> [YOUR ASSIGNMENT]: Scan the entries below for lines holding "public". Give the number of such lines alone.

(Items from a dataset)
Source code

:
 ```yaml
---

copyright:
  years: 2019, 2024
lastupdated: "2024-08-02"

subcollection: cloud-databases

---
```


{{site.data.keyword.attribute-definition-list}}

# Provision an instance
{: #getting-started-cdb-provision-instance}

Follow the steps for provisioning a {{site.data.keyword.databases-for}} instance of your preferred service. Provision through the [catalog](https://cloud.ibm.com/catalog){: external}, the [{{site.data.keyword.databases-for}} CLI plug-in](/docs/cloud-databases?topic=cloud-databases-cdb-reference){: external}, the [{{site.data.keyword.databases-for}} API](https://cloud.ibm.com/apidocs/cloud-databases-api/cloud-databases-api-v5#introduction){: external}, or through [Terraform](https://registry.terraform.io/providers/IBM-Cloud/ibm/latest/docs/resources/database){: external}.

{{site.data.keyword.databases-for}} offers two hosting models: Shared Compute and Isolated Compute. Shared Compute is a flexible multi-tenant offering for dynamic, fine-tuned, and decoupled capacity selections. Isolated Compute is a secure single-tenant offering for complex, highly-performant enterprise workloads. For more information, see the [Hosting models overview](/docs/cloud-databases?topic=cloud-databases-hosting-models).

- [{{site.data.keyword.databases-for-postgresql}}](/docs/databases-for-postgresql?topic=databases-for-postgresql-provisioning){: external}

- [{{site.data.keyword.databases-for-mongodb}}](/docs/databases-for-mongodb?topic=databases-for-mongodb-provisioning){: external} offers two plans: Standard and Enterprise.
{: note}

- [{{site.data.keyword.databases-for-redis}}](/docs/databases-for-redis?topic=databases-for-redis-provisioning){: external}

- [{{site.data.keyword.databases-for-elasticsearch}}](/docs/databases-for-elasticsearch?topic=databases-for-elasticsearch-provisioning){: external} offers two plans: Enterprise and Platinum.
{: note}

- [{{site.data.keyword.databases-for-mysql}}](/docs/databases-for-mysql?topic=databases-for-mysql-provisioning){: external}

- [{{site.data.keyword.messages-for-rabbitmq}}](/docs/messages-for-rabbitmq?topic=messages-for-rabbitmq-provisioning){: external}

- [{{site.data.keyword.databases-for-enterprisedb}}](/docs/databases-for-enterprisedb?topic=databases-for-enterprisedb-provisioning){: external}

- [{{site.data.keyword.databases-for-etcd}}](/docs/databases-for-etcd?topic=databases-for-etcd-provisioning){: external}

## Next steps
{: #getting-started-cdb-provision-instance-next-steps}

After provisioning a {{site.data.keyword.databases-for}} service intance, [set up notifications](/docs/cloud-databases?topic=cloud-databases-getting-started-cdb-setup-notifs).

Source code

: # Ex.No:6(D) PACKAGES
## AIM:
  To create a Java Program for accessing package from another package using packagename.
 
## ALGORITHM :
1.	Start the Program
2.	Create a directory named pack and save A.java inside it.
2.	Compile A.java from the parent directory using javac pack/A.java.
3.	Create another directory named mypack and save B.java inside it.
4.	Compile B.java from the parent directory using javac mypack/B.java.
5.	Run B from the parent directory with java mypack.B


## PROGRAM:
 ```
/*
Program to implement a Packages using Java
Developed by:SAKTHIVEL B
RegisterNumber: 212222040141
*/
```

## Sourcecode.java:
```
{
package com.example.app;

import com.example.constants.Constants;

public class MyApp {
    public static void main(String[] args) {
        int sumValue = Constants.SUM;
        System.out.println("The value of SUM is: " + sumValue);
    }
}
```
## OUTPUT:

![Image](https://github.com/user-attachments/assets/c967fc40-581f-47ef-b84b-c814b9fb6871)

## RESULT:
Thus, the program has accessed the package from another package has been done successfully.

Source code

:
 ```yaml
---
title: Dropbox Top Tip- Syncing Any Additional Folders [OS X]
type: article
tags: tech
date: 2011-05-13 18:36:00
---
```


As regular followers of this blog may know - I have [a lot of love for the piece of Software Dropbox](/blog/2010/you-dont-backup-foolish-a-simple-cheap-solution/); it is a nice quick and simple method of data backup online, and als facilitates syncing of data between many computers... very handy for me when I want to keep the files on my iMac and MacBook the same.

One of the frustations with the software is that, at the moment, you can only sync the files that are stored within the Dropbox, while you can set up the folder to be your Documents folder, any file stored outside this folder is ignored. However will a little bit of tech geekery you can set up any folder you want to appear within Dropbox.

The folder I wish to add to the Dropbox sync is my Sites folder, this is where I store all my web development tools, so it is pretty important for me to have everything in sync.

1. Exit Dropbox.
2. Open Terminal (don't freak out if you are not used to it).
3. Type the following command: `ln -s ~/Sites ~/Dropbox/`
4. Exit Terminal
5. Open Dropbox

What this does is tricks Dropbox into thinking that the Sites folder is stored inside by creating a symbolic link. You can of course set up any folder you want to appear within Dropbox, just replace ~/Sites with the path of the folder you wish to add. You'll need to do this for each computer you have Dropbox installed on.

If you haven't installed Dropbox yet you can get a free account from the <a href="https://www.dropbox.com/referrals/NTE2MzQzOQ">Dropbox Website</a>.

> [ANSWER SPACE]: 2